▸ **Information**
---*---
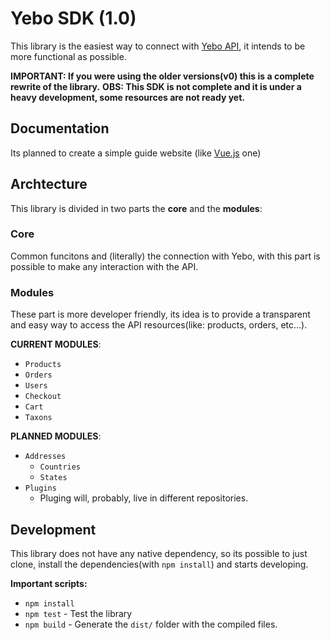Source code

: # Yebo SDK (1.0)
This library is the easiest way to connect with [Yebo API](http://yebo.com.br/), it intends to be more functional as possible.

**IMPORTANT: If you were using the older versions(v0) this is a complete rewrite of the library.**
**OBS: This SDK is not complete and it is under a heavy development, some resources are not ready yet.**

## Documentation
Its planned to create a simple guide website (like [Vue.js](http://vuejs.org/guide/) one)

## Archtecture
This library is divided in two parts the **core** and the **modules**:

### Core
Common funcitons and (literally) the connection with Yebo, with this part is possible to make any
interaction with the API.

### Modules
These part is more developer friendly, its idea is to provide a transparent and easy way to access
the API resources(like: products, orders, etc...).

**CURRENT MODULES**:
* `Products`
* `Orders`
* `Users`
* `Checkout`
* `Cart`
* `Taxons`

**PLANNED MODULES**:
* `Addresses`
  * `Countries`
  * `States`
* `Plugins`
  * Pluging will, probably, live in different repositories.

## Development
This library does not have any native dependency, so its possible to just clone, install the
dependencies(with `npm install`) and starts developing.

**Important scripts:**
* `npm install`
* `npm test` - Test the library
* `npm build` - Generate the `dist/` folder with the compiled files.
---*---
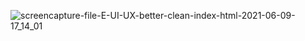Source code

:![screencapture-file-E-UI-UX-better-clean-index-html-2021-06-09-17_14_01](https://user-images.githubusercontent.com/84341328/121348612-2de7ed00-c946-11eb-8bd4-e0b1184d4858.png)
---*---
▸ **Work order**
Starting from the data above, filter for lines with "like" and copy each one.

▸ **Response to the task**
Its planned to create a simple guide website (like [Vue.js](http://vuejs.org/guide/) one)
the API resources(like: products, orders, etc...).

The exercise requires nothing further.